→ **WHAT IS NEEDED**
For each line below that contains the word "from", return that line.

+++ DATA +++

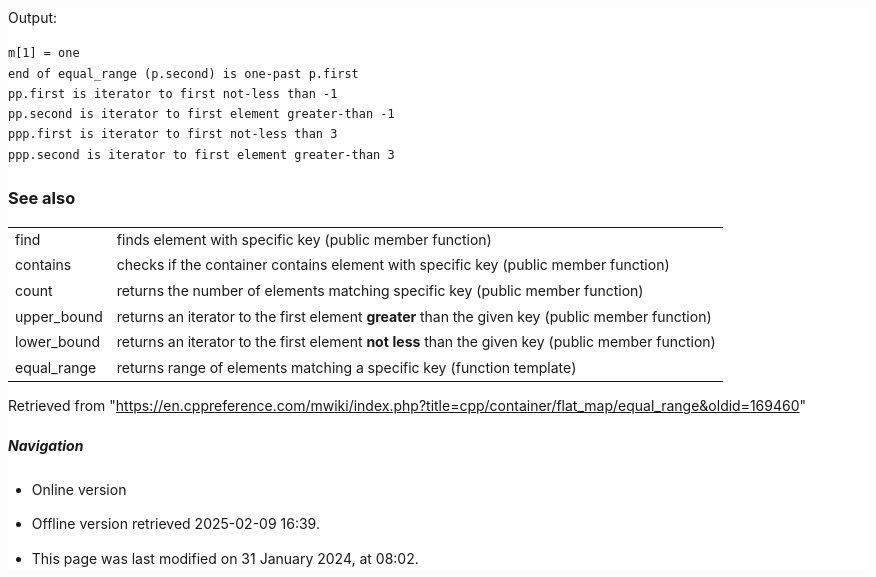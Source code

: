 Output:

```
m[1] = one
end of equal_range (p.second) is one-past p.first
pp.first is iterator to first not-less than -1
pp.second is iterator to first element greater-than -1
ppp.first is iterator to first not-less than 3
ppp.second is iterator to first element greater-than 3

```

### See also

|  |  |
| --- | --- |
| find | finds element with specific key   (public member function) |
| contains | checks if the container contains element with specific key   (public member function) |
| count | returns the number of elements matching specific key   (public member function) |
| upper_bound | returns an iterator to the first element **greater** than the given key   (public member function) |
| lower_bound | returns an iterator to the first element **not less** than the given key   (public member function) |
| equal_range | returns range of elements matching a specific key   (function template) |

Retrieved from "<https://en.cppreference.com/mwiki/index.php?title=cpp/container/flat_map/equal_range&oldid=169460>"

##### Navigation

- Online version
- Offline version retrieved 2025-02-09 16:39.

- This page was last modified on 31 January 2024, at 08:02.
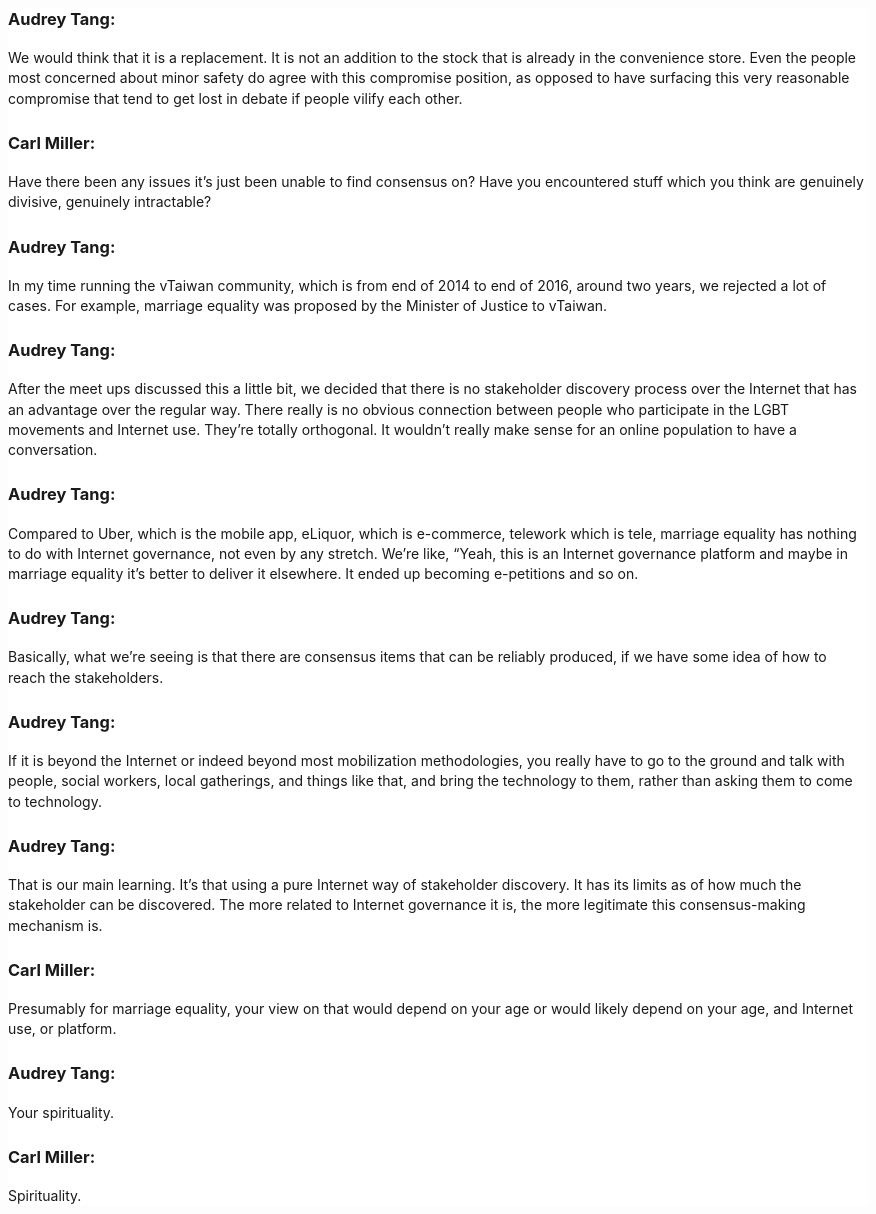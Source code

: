 ### Audrey Tang:
We would think that it is a replacement. It is not an addition to the stock that is already in the convenience store. Even the people most concerned about minor safety do agree with this compromise position, as opposed to have surfacing this very reasonable compromise that tend to get lost in debate if people vilify each other.

### Carl Miller:
Have there been any issues it’s just been unable to find consensus on? Have you encountered stuff which you think are genuinely divisive, genuinely intractable?

### Audrey Tang:
In my time running the vTaiwan community, which is from end of 2014 to end of 2016, around two years, we rejected a lot of cases. For example, marriage equality was proposed by the Minister of Justice to vTaiwan.

### Audrey Tang:
After the meet ups discussed this a little bit, we decided that there is no stakeholder discovery process over the Internet that has an advantage over the regular way. There really is no obvious connection between people who participate in the LGBT movements and Internet use. They’re totally orthogonal. It wouldn’t really make sense for an online population to have a conversation.

### Audrey Tang:
Compared to Uber, which is the mobile app, eLiquor, which is e-commerce, telework which is tele, marriage equality has nothing to do with Internet governance, not even by any stretch. We’re like, “Yeah, this is an Internet governance platform and maybe in marriage equality it’s better to deliver it elsewhere. It ended up becoming e-petitions and so on.

### Audrey Tang:
Basically, what we’re seeing is that there are consensus items that can be reliably produced, if we have some idea of how to reach the stakeholders.

### Audrey Tang:
If it is beyond the Internet or indeed beyond most mobilization methodologies, you really have to go to the ground and talk with people, social workers, local gatherings, and things like that, and bring the technology to them, rather than asking them to come to technology.

### Audrey Tang:
That is our main learning. It’s that using a pure Internet way of stakeholder discovery. It has its limits as of how much the stakeholder can be discovered. The more related to Internet governance it is, the more legitimate this consensus-making mechanism is.

### Carl Miller:
Presumably for marriage equality, your view on that would depend on your age or would likely depend on your age, and Internet use, or platform.

### Audrey Tang:
Your spirituality.

### Carl Miller:
Spirituality.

+++

→ **EXERCISE OUTPUT**
Retrieved from "<https://en.cppreference.com/mwiki/index.php?title=cpp/container/flat_map/equal_range&oldid=169460>"
In my time running the vTaiwan community, which is from end of 2014 to end of 2016, around two years, we rejected a lot of cases. For example, marriage equality was proposed by the Minister of Justice to vTaiwan.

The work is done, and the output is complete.